Even the Wisconsin REALTORS Association concedes that the new statute does not apply to fraud. I independently reached the same conclusion based on the same logic that I used to conclude that the new statute does not apply to contribution claims in my last post. Since the new statute does not mention Wis. Stat. s. 893.93, it does not exempt fraud claims against real estate agents from the existing statute of limitation for fraud claims. While the new statute expressly overrides the existing statute of limitations for intentional tort claims under Wis.

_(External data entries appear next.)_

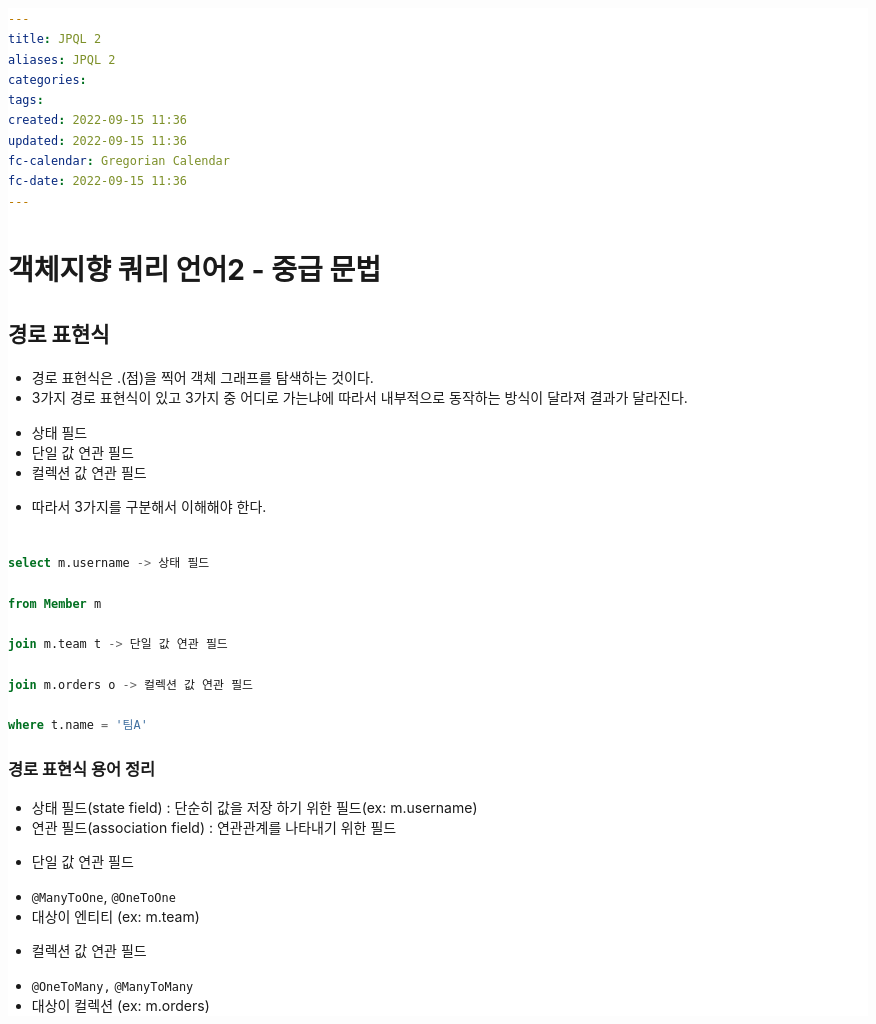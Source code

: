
 ```yaml
---
title: JPQL 2
aliases: JPQL 2
categories: 
tags: 
created: 2022-09-15 11:36
updated: 2022-09-15 11:36
fc-calendar: Gregorian Calendar
fc-date: 2022-09-15 11:36
---
```


# 객체지향 쿼리 언어2 - 중급 문법

## 경로 표현식

- 경로 표현식은 .(점)을 찍어 객체 그래프를 탐색하는 것이다.
- 3가지 경로 표현식이 있고 3가지 중 어디로 가는냐에 따라서 내부적으로 동작하는 방식이 달라져 결과가 달라진다.

* 상태 필드
* 단일 값 연관 필드
* 컬렉션 값 연관 필드

- 따라서 3가지를 구분해서 이해해야 한다.

```sql

select m.username -> 상태 필드

from Member m

join m.team t -> 단일 값 연관 필드

join m.orders o -> 컬렉션 값 연관 필드

where t.name = '팀A'

```

### 경로 표현식 용어 정리

- 상태 필드(state field) : 단순히 값을 저장 하기 위한 필드(ex: m.username)
- 연관 필드(association field) : 연관관계를 나타내기 위한 필드

* 단일 값 연관 필드

- `@ManyToOne`, `@OneToOne`
- 대상이 엔티티 (ex: m.team)

* 컬렉션 값 연관 필드

- `@OneToMany,` `@ManyToMany`
- 대상이 컬렉션 (ex: m.orders)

Stat. s. 893.57, that statute covers actions "to recover damages for libel, slander, assault, battery, invasion of privacy, false imprisonment or other intentional tort to the person. . . ." Fraud is usually not an intentional tort "to the person"; and regardless, it has its own specific statute of limitation:
The following actions shall be commenced within 6 years after the cause of action accrues or be barred:
An action for relief on the ground of fraud. The cause of action in such case is not deemed to have accrued until the discovery, by the aggrieved party, of the facts constituting the fraud.
Wis. Stat. s. 893.93(1)(b).
Does this statute simply govern causes of action for intentional fraud or does it also govern causes of action for negligent misrepresentation and strict liability misrepresentation? I note that this statute does not speak of "intentional fraud." While some might believe that the f-word necessarily connotes an intentional act, the Wisconsin Supreme Court disagreed in a seminal misrepresentation case:
Even at law, recovery in damages is allowed for fraud not amounting to deceit. Fraud is a generic and an ambiguous term. It embranches misrepresentation which may be separated into the three familiar tort classifications of intent, negligence, and strict responsibility.
Whipp v. Iverson, 43 Wis. 2d 166, 168 N.W.2d 201 (1969). I have not been able to find any published Wisconsin state court decision deciding what statute of limitation applies to causes of action for negligent misrepresentation and strict liability misrepresentation. Adding to the confusion, United States District Court Judge Lynn Adelman decided this issue twice within the course of two years and came to contrary conclusions. In Schimpf v. Gerald Inc., 52 F. Supp. 2d 976 (E.D. Wis. 1999), he rejected the defendant's argument that s. 893.54 governs negligent misrepresentation claims, but then held that s. 893.52 governs such claims. Id. at 1007. In Lewis v. Paul Revere Life Ins. Co., 80 F. Supp. 2d 978 (E.D. Wis. 2000), however, he held that s. 893.93(1)(b) applied to all common law misrepresentation claims, including those for negligent and strict liability misrepresentation. Id. at 994-95. Perhaps no one brought s. 893.93(1)(b) to Judge Adelman's attention in Schimpf?
Based on this uncertainty, I see no reason to change how I approach buyer misrepresentation claims against the seller's real estate agent. I will continue to plead and try to prove causes of action for negligent, strict liability, and intentional misrepresentation. The bottom line is that the new statute should have little effect on buyers' claims against sellers' agents.